How do I make this child listen? I keep thinking things will be easier when she's 3, 4, 5, 6, and now she's almost 7 and nothing has changed!


----------



## LynnS6 (Mar 30, 2005)

It sounds like you're in a hard spot right now. From your signature, it says "newly" single mama -- how much do you think that is influencing her behavior?

Have you been through the 'standard' checklist of behavior triggers:

-is she getting enough sleep? I've got a spirited 6 year old who becomes unmanageable/melodramatic when she's not had enough sleep (tomorrow is going to be a nightmare because her sleep schedule is way way off)

-Is there anything in her diet that she could be reacting to? Artificial dyes, sugars, dairy and wheat are often culprits, but there are other things too.

-Is she getting enough (any) positive attention? With 4 kids and one parent, I'm not sure how you can make sure that that happens, but I wonder if it's a call for attention?

What things that you've tried have worked the best (even if they haven't worked fully)? It sounds like punishments and time outs don't work for her. I have a friend with volatile kids and both learned to patch a door/wall from the holes they'd kicked into them.
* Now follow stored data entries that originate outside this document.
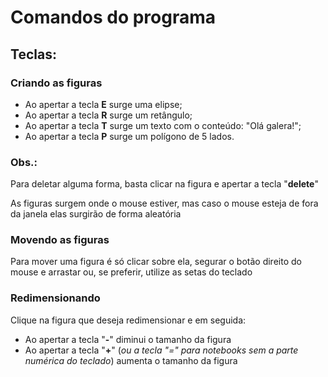 <h1>Comandos do programa</h1>

<h2>Teclas:</h2>

<h3>Criando as figuras</h3>

<ul>    
    <li>Ao apertar a tecla <b>E</b> surge uma elipse;</li>
    <li>Ao apertar a tecla <b>R</b> surge um retângulo;</li>
    <li>Ao apertar a tecla <b>T</b> surge um texto com o conteúdo: "Olá galera!";</li>
    <li>Ao apertar a tecla <b>P</b> surge um polígono de 5 lados.</li>
</ul>

<h3>Obs.:</h3>

<p>Para deletar alguma forma, basta clicar na figura e apertar a tecla "<b>delete</b>"</p>

<p>As figuras surgem onde o mouse estiver, mas caso o mouse esteja de fora da janela elas surgirão de forma aleatória</p>

<h3>Movendo as figuras</h3>

<p>Para mover uma figura é só clicar sobre ela, segurar o botão direito do mouse e arrastar ou, se preferir, utilize as setas do teclado</p>

<h3>Redimensionando</h3>

<p>Clique na figura que deseja redimensionar e em seguida:</p>
<ul>    
    <li>Ao apertar a tecla "<b>-</b>" diminui o tamanho da figura</li>
    <li>Ao apertar a tecla "<b>+</b>" (<i>ou a tecla "=" para notebooks sem a parte numérica do teclado</i>) aumenta o tamanho da figura</li>
</ul>

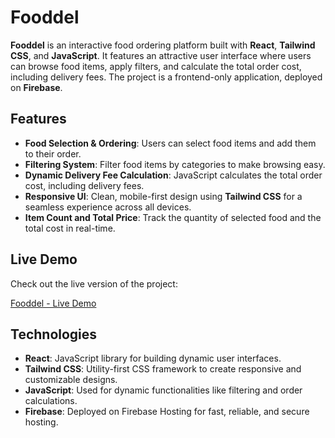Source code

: # Fooddel

**Fooddel** is an interactive food ordering platform built with **React**, **Tailwind CSS**, and **JavaScript**. It features an attractive user interface where users can browse food items, apply filters, and calculate the total order cost, including delivery fees. The project is a frontend-only application, deployed on **Firebase**.

## Features

- **Food Selection & Ordering**: Users can select food items and add them to their order.
- **Filtering System**: Filter food items by categories to make browsing easy.
- **Dynamic Delivery Fee Calculation**: JavaScript calculates the total order cost, including delivery fees.
- **Responsive UI**: Clean, mobile-first design using **Tailwind CSS** for a seamless experience across all devices.
- **Item Count and Total Price**: Track the quantity of selected food and the total cost in real-time.

## Live Demo

Check out the live version of the project:

[Fooddel - Live Demo](https://food-frontend-2024.web.app/)

## Technologies

- **React**: JavaScript library for building dynamic user interfaces.
- **Tailwind CSS**: Utility-first CSS framework to create responsive and customizable designs.
- **JavaScript**: Used for dynamic functionalities like filtering and order calculations.
- **Firebase**: Deployed on Firebase Hosting for fast, reliable, and secure hosting.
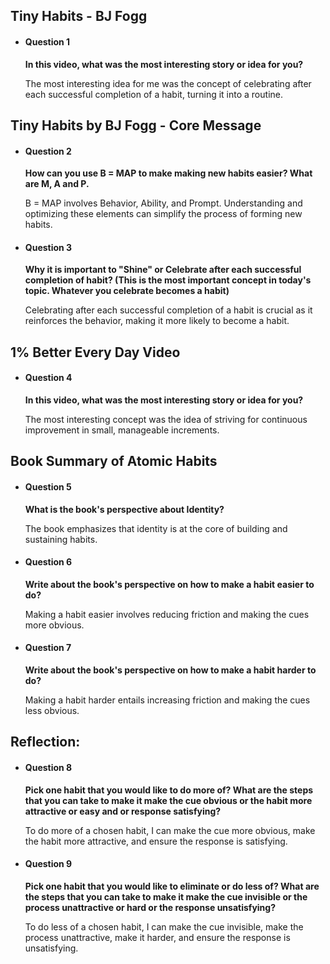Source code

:## Tiny Habits - BJ Fogg

- #### Question 1
  **In this video, what was the most interesting story or idea for you?**

  The most interesting idea for me was the concept of celebrating after each successful completion of a habit, turning it into a routine.

## Tiny Habits by BJ Fogg - Core Message

- #### Question 2
  **How can you use B = MAP to make making new habits easier? What are M, A and P.**

  B = MAP involves Behavior, Ability, and Prompt. Understanding and optimizing these elements can simplify the process of forming new habits.
  
- #### Question 3
  **Why it is important to "Shine" or Celebrate after each successful completion of habit? (This is the most important concept in today's topic. Whatever you celebrate becomes a habit)**

  Celebrating after each successful completion of a habit is crucial as it reinforces the behavior, making it more likely to become a habit.

## 1% Better Every Day Video

- #### Question 4
  **In this video, what was the most interesting story or idea for you?**

  The most interesting concept was the idea of striving for continuous improvement in small, manageable increments.

## Book Summary of Atomic Habits

- #### Question 5
  **What is the book's perspective about Identity?**

  The book emphasizes that identity is at the core of building and sustaining habits.

- #### Question 6
  **Write about the book's perspective on how to make a habit easier to do?**

  Making a habit easier involves reducing friction and making the cues more obvious.

- #### Question 7
  **Write about the book's perspective on how to make a habit harder to do?**

  Making a habit harder entails increasing friction and making the cues less obvious.

## Reflection:

- #### Question 8
  **Pick one habit that you would like to do more of? What are the steps that you can take to make it make the cue obvious or the habit more attractive or easy and or response satisfying?**

  To do more of a chosen habit, I can make the cue more obvious, make the habit more attractive, and ensure the response is satisfying.

- #### Question 9
  **Pick one habit that you would like to eliminate or do less of? What are the steps that you can take to make it make the cue invisible or the process unattractive or hard or the response unsatisfying?**
  
  To do less of a chosen habit, I can make the cue invisible, make the process unattractive, make it harder, and ensure the response is unsatisfying.
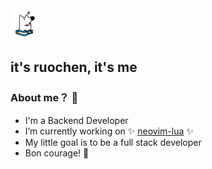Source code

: <img src="https://raw.githubusercontent.com/iruochen/iruochen/master/me.gif" width="50">

## it's ruochen, it's me

### About me？ :eyes:
- I'm a Backend Developer
- I’m currently working on ✨ [neovim-lua](https://github.com/iruochen/neovim-lua) ✨
- My little goal is to be a full stack developer
- Bon courage! 🥂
That might be something she should learn.

Have you tried a 'cooling down' spot? My kids get 'timeouts' but we no longer close the door and they're free to come out when they are cooled down. Yes, we did have to spend about 2 months standing outside dd's room trying to remain calm and sending her back in, but now when we ask her to go to her room if she must whine, she does so, and usually comes back out relatively quickly. Sometimes she finds something to read/do in her room and stays for a bit.

What happens if you just say "we're leaving in 5 minutes, and if you're not dressed, you're going in your pjs/whatever you're wearing"? The logical consequence of not getting ready in time is leaving when you're not ready to go.

Finally, is it time for outside help? Her 'pickiness' about what she's wearing, her apparent rigidity and her lack of response to discipline that works for most typical kids makes me wonder if there's something else going on. Does she learn differently? Does she have sensory issues? Does this behavior carry over to school?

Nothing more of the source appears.